Scan the entries for "different". Every line that holds it is to be copied.

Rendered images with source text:
* * *

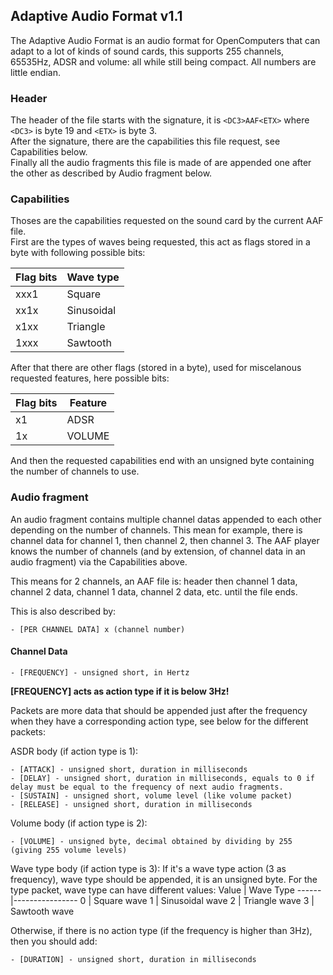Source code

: ## Adaptive Audio Format v1.1
The Adaptive Audio Format is an audio format for OpenComputers that can adapt to a lot of kinds of sound cards, this supports 255 channels, 65535Hz, ADSR and volume: all while still being compact. All numbers are little endian.

### Header
The header of the file starts with the signature, it is `<DC3>AAF<ETX>` where `<DC3>` is byte 19 and `<ETX>` is byte 3.  
After the signature, there are the capabilities this file request, see Capabilities below.  
Finally all the audio fragments this file is made of are appended one after the other as described by Audio fragment below.

### Capabilities
Thoses are the capabilities requested on the sound card by the current AAF file.  
First are the types of waves being requested, this act as flags stored in a byte with following possible bits:

Flag bits | Wave type
--------- | ------------
xxx1      | Square
xx1x      | Sinusoidal
x1xx      | Triangle
1xxx      | Sawtooth

After that there are other flags (stored in a byte), used for miscelanous requested features, here possible bits:

Flag bits | Feature
--------- | -----------
x1        | ADSR
1x        | VOLUME
And then the requested capabilities end with an unsigned byte containing the number of channels to use.

### Audio fragment
An audio fragment contains multiple channel datas appended to each other depending on the number of channels.
This mean for example, there is channel data for channel 1, then channel 2, then channel 3. The AAF player knows the number of channels (and by extension, of channel data in an audio fragment) via the Capabilities above.

This means for 2 channels, an AAF file is: header then channel 1 data, channel 2 data, channel 1 data, channel 2 data, etc. until the file ends.

This is also described by:
```
- [PER CHANNEL DATA] x (channel number)
```

#### Channel Data
```
- [FREQUENCY] - unsigned short, in Hertz
```
**[FREQUENCY] acts as action type if it is below 3Hz!**

Packets are more data that should be appended just after the frequency when they have a corresponding action type, see below for the different packets:

ASDR body (if action type is 1): 
```
- [ATTACK] - unsigned short, duration in milliseconds
- [DELAY] - unsigned short, duration in milliseconds, equals to 0 if delay must be equal to the frequency of next audio fragments.
- [SUSTAIN] - unsigned short, volume level (like volume packet)
- [RELEASE] - unsigned short, duration in milliseconds
```
Volume body (if action type is 2):
```
- [VOLUME] - unsigned byte, decimal obtained by dividing by 255 (giving 255 volume levels)
```
Wave type body (if action type is 3):
If it's a wave type action (3 as frequency), wave type should be appended, it is an unsigned byte.
For the type packet, wave type can have different values:
Value | Wave Type
------|----------------
0     | Square wave
1     | Sinusoidal wave
2     | Triangle wave
3     | Sawtooth wave

Otherwise, if there is no action type (if the frequency is higher than 3Hz), then you should add:
```
- [DURATION] - unsigned short, duration in milliseconds
```

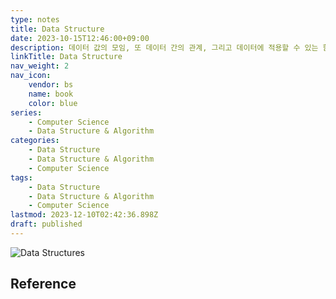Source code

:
 ```yaml
---
type: notes
title: Data Structure
date: 2023-10-15T12:46:00+09:00
description: 데이터 값의 모임, 또 데이터 간의 관계, 그리고 데이터에 적용할 수 있는 함수나 명령
linkTitle: Data Structure
nav_weight: 2
nav_icon:
    vendor: bs
    name: book
    color: blue
series:
    - Computer Science
    - Data Structure & Algorithm
categories:
    - Data Structure
    - Data Structure & Algorithm
    - Computer Science
tags:
    - Data Structure
    - Data Structure & Algorithm
    - Computer Science
lastmod: 2023-12-10T02:42:36.898Z
draft: published
---
```


![Data Structures](/content/computer-science/data-structures.png#center "https://www.linkedin.com/pulse/data-structure-smriti-saini")

## Reference
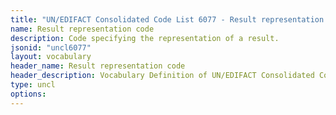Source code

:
 ```yaml
---
title: "UN/EDIFACT Consolidated Code List 6077 - Result representation code (20B) JSON-LD Vocabulary"
name: Result representation code
description: Code specifying the representation of a result.
jsonid: "uncl6077"
layout: vocabulary
header_name: Result representation code
header_description: Vocabulary Definition of UN/EDIFACT Consolidated Code List 6077 - Result representation code (20B) semantics in HTML format. JSON-LD format is available at [uncl6077.jsonld](/vocabulary/uncl6077.jsonld)
type: uncl
options:
---
```


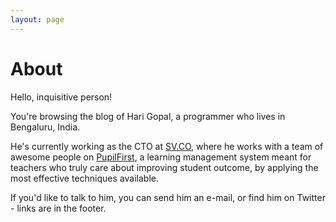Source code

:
 ```yaml
---
layout: page
---
```


# About

Hello, inquisitive person!

You're browsing the blog of Hari Gopal, a programmer who lives in Bengaluru, India.

He's currently working as the CTO at [SV.CO](https://www.sv.co), where he works with a team of awesome people on
[PupilFirst](https://www.pupilfirst.com), a learning management system meant for teachers who truly care about
improving student outcome, by applying the most effective techniques available.

If you'd like to talk to him, you can send him an e-mail, or find him on Twitter - links are in the footer.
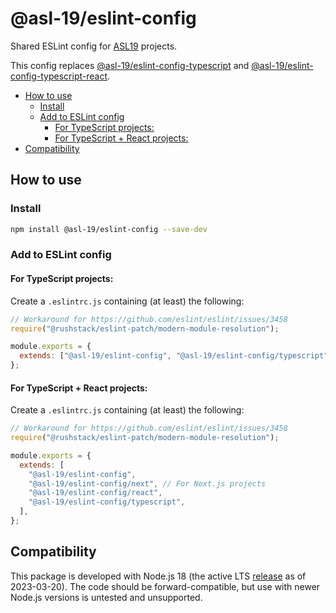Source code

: # @asl-19/eslint-config

Shared ESLint config for [ASL19](https://asl19.org/) projects.

This config replaces [@asl-19/eslint-config-typescript] and [@asl-19/eslint-config-typescript-react].

[@asl-19/eslint-config-typescript]: https://github.com/ASL-19/eslint-config-typescript
[@asl-19/eslint-config-typescript-react]: https://github.com/ASL-19/eslint-config-typescript-react

- [How to use](#how-to-use)
  - [Install](#install)
  - [Add to ESLint config](#add-to-eslint-config)
    - [For TypeScript projects:](#for-typescript-projects)
    - [For TypeScript + React projects:](#for-typescript--react-projects)
- [Compatibility](#compatibility)

## How to use

### Install

```sh
npm install @asl-19/eslint-config --save-dev
```

### Add to ESLint config

#### For TypeScript projects:

Create a `.eslintrc.js` containing (at least) the following:

```js
// Workaround for https://github.com/eslint/eslint/issues/3458
require("@rushstack/eslint-patch/modern-module-resolution");

module.exports = {
  extends: ["@asl-19/eslint-config", "@asl-19/eslint-config/typescript"],
};
```

#### For TypeScript + React projects:

Create a `.eslintrc.js` containing (at least) the following:

```js
// Workaround for https://github.com/eslint/eslint/issues/3458
require("@rushstack/eslint-patch/modern-module-resolution");

module.exports = {
  extends: [
    "@asl-19/eslint-config",
    "@asl-19/eslint-config/next", // For Next.js projects
    "@asl-19/eslint-config/react",
    "@asl-19/eslint-config/typescript",
  ],
};
```

## Compatibility

This package is developed with Node.js 18 (the active LTS [release](https://nodejs.org/en/about/releases/) as of 2023-03-20). The code should be forward-compatible, but use with newer Node.js versions is untested and unsupported.
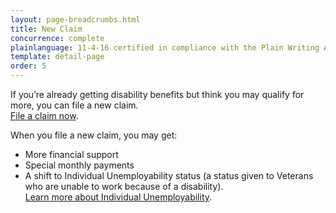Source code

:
 ```yaml
---
layout: page-breadcrumbs.html
title: New Claim
concurrence: complete
plainlanguage: 11-4-16 certified in compliance with the Plain Writing Act
template: detail-page
order: 5
---
```



<div class="va-introtext">

If you’re already getting disability benefits but think you may qualify for more, you can file a new claim. <br> [File a claim now](/disability-benefits/apply/).

</div>

<div class="feature" markdown="1">

When you file a new claim, you may get:
- More financial support 
- Special monthly payments
- A shift to Individual Unemployability status (a status given to Veterans who are unable to work because of a disability).<br> [Learn more about Individual Unemployability](/disability-benefits/conditions/special-claims/individual-unemployability/).

</div>
 
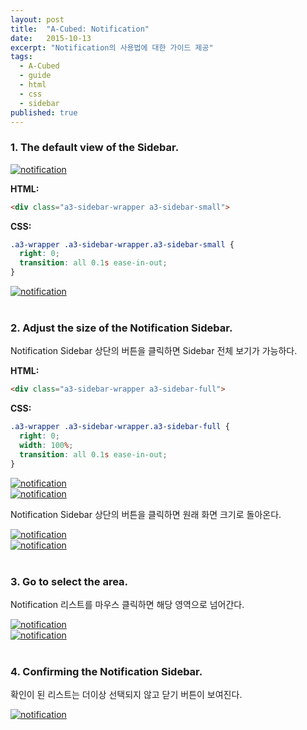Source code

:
 ```yaml
---
layout: post
title:  "A-Cubed: Notification"
date:   2015-10-13
excerpt: "Notification의 사용법에 대한 가이드 제공"
tags:
  - A-Cubed
  - guide
  - html
  - css
  - sidebar
published: true 
---
```


### 1. The default view of the Sidebar.

<a href="{{ site.url }}/images/works/20151013/image-1.png"><img src="{{ site.url }}/images/works/20151013/image-1.png" alt="notification"></a>

**HTML:**

```html
<div class="a3-sidebar-wrapper a3-sidebar-small">
```

**CSS:**

```css
.a3-wrapper .a3-sidebar-wrapper.a3-sidebar-small {
  right: 0;
  transition: all 0.1s ease-in-out;
}
```

<a href="{{ site.url }}/images/works/20151013/image-2.png"><img src="{{ site.url }}/images/works/20151013/image-2.png" alt="notification"></a>
<br>
<br>

### 2. Adjust the size of the Notification Sidebar.

Notification Sidebar 상단의 버튼을 클릭하면 Sidebar 전체 보기가 가능하다.

**HTML:**

```html
<div class="a3-sidebar-wrapper a3-sidebar-full">
```

**CSS:**

```css
.a3-wrapper .a3-sidebar-wrapper.a3-sidebar-full {
  right: 0;
  width: 100%;
  transition: all 0.1s ease-in-out;
}
```

<a href="{{ site.url }}/images/works/20151013/image-3.png"><img src="{{ site.url }}/images/works/20151013/image-3.png" alt="notification"></a>
<br>
<a href="{{ site.url }}/images/works/20151013/image-4.png"><img src="{{ site.url }}/images/works/20151013/image-4.png" alt="notification"></a>
<br>

Notification Sidebar 상단의 버튼을 클릭하면 원래 화면 크기로 돌아온다.

<a href="{{ site.url }}/images/works/20151013/image-5.png"><img src="{{ site.url }}/images/works/20151013/image-5.png" alt="notification"></a>
<br>
<a href="{{ site.url }}/images/works/20151013/image-6.png"><img src="{{ site.url }}/images/works/20151013/image-6.png" alt="notification"></a>
<br>
<br>

### 3. Go to select the area.

Notification 리스트를 마우스 클릭하면 해당 영역으로 넘어간다.

<a href="{{ site.url }}/images/works/20151013/image-7.png"><img src="{{ site.url }}/images/works/20151013/image-7.png" alt="notification"></a>
<br>
<a href="{{ site.url }}/images/works/20151013/image-7-1.png"><img src="{{ site.url }}/images/works/20151013/image-7-1.png" alt="notification"></a>
<br>
<br>

### 4. Confirming the Notification Sidebar.

확인이 된 리스트는 더이상 선택되지 않고 닫기 버튼이 보여진다.

<a href="{{ site.url }}/images/works/20151013/image-8.png"><img src="{{ site.url }}/images/works/20151013/image-8.png" alt="notification"></a>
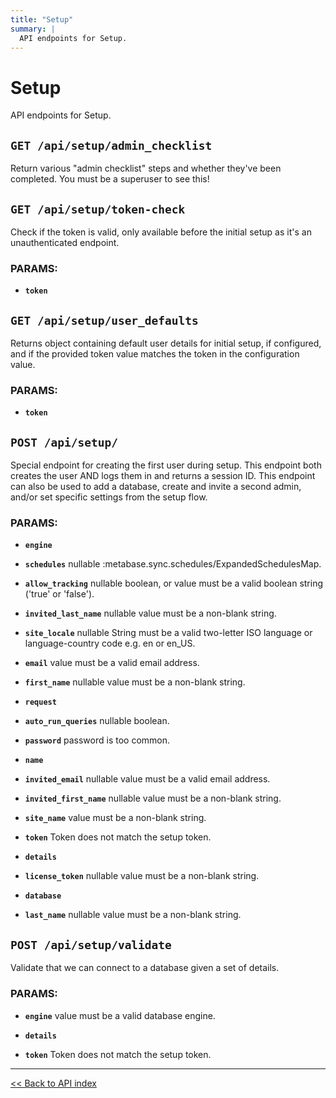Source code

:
 ```yaml
---
title: "Setup"
summary: |
  API endpoints for Setup.
---
```


# Setup

API endpoints for Setup.

## `GET /api/setup/admin_checklist`

Return various "admin checklist" steps and whether they've been completed. You must be a superuser to see this!

## `GET /api/setup/token-check`

Check if the token is valid, only available before the initial setup as it's an unauthenticated endpoint.

### PARAMS:

-  **`token`**

## `GET /api/setup/user_defaults`

Returns object containing default user details for initial setup, if configured,
   and if the provided token value matches the token in the configuration value.

### PARAMS:

-  **`token`**

## `POST /api/setup/`

Special endpoint for creating the first user during setup. This endpoint both creates the user AND logs them in and
  returns a session ID. This endpoint can also be used to add a database, create and invite a second admin, and/or
  set specific settings from the setup flow.

### PARAMS:

-  **`engine`** 

-  **`schedules`** nullable :metabase.sync.schedules/ExpandedSchedulesMap.

-  **`allow_tracking`** nullable boolean, or value must be a valid boolean string ('true' or 'false').

-  **`invited_last_name`** nullable value must be a non-blank string.

-  **`site_locale`** nullable String must be a valid two-letter ISO language or language-country code e.g. en or en_US.

-  **`email`** value must be a valid email address.

-  **`first_name`** nullable value must be a non-blank string.

-  **`request`** 

-  **`auto_run_queries`** nullable boolean.

-  **`password`** password is too common.

-  **`name`** 

-  **`invited_email`** nullable value must be a valid email address.

-  **`invited_first_name`** nullable value must be a non-blank string.

-  **`site_name`** value must be a non-blank string.

-  **`token`** Token does not match the setup token.

-  **`details`** 

-  **`license_token`** nullable value must be a non-blank string.

-  **`database`** 

-  **`last_name`** nullable value must be a non-blank string.

## `POST /api/setup/validate`

Validate that we can connect to a database given a set of details.

### PARAMS:

-  **`engine`** value must be a valid database engine.

-  **`details`** 

-  **`token`** Token does not match the setup token.

---

[<< Back to API index](../api-documentation.md)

* * *

◆ **ANSWER FOR THIS EXERCISE**:
Packets are more data that should be appended just after the frequency when they have a corresponding action type, see below for the different packets:
For the type packet, wave type can have different values:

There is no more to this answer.